■ Task goal
If a line in the data below includes the string "problem", please return a copy of it.

■ Recorded data
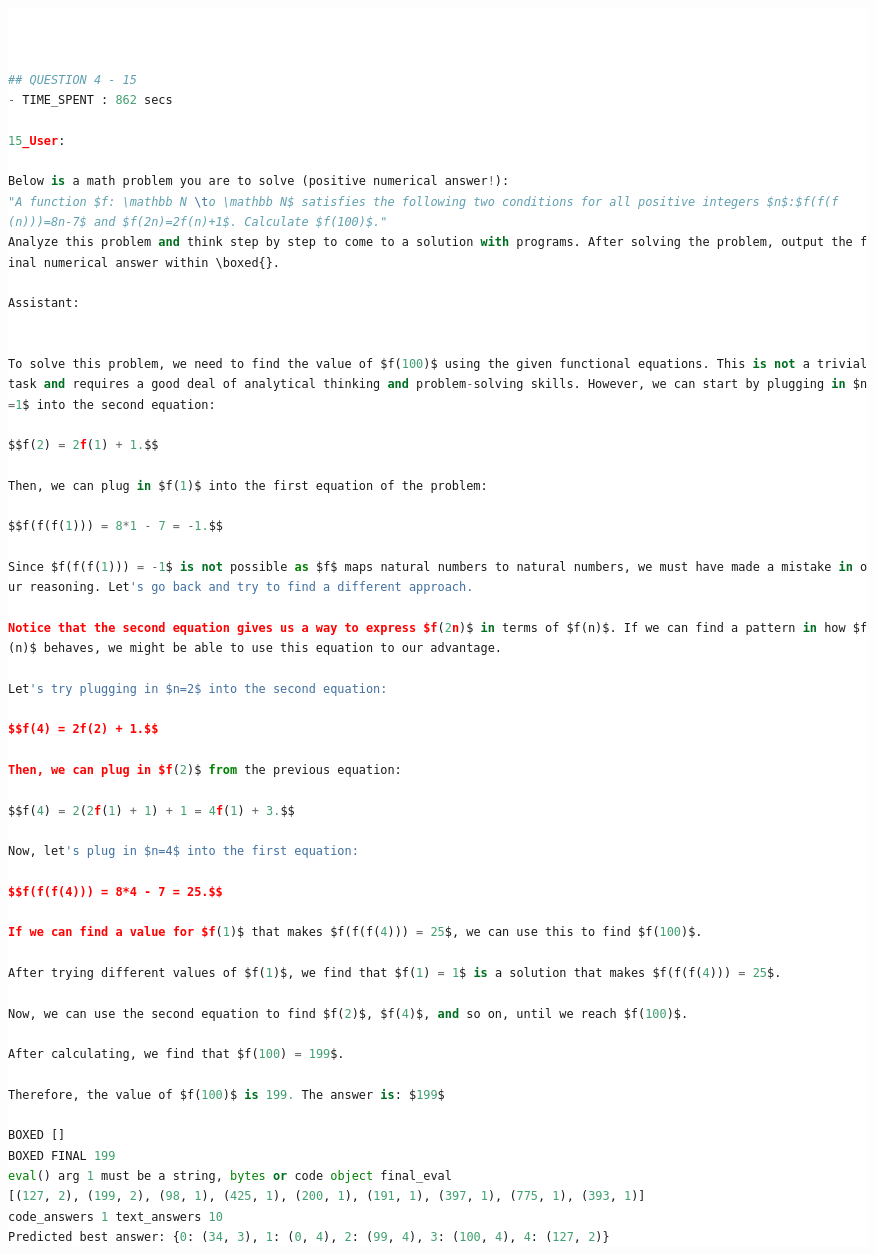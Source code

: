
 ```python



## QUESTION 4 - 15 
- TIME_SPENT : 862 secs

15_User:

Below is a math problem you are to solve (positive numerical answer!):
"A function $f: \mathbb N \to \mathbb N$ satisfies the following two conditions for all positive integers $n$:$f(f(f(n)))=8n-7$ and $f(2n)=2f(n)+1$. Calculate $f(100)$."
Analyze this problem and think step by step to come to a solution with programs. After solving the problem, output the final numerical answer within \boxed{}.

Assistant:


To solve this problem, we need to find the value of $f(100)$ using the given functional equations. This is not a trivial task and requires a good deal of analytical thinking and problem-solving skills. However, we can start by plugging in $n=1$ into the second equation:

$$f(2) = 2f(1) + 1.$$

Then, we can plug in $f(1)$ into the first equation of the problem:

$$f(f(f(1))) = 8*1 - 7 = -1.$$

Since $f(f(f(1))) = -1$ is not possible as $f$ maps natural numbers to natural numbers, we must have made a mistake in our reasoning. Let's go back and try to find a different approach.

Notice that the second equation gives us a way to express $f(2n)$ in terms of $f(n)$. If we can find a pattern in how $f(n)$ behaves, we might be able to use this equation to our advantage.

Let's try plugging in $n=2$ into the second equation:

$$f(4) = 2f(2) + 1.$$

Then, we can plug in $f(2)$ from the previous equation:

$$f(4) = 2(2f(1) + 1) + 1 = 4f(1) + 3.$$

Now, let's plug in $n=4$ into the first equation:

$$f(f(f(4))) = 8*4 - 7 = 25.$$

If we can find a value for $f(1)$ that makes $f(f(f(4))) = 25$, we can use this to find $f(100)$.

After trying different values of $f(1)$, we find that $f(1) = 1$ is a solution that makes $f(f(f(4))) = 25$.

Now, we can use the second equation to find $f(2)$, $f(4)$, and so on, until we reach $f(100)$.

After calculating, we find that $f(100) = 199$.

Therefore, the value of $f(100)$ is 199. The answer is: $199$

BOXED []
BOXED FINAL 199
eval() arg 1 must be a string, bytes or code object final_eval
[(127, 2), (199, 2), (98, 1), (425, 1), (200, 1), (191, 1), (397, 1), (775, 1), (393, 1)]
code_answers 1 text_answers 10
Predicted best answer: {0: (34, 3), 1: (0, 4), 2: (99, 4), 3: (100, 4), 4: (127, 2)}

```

--

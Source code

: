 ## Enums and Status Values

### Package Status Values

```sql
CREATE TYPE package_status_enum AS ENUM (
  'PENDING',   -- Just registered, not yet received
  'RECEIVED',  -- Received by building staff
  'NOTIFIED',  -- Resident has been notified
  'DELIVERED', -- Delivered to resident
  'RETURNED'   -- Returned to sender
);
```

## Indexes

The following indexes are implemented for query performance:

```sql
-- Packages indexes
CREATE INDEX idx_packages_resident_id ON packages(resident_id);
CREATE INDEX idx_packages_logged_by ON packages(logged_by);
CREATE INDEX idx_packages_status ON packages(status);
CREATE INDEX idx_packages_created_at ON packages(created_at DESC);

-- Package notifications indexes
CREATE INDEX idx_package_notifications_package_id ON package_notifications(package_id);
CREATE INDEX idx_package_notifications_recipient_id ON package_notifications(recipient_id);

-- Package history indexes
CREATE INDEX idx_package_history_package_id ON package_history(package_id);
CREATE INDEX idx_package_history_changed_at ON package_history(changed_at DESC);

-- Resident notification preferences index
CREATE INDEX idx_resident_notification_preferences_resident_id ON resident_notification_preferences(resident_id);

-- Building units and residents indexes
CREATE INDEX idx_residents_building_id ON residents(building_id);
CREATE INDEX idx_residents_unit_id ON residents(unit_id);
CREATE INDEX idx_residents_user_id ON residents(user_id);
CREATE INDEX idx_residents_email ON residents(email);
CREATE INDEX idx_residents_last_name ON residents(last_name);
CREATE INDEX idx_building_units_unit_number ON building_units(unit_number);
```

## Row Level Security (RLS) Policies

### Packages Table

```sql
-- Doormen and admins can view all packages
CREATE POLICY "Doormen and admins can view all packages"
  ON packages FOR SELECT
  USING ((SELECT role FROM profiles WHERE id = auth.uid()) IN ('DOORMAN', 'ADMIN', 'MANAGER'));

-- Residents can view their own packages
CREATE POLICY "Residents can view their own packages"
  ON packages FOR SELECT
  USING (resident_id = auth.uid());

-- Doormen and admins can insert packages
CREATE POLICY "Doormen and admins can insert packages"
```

■ Result of the exercise
Below is a math problem you are to solve (positive numerical answer!):
Analyze this problem and think step by step to come to a solution with programs. After solving the problem, output the final numerical answer within \boxed{}.
To solve this problem, we need to find the value of $f(100)$ using the given functional equations. This is not a trivial task and requires a good deal of analytical thinking and problem-solving skills. However, we can start by plugging in $n=1$ into the second equation:
Then, we can plug in $f(1)$ into the first equation of the problem:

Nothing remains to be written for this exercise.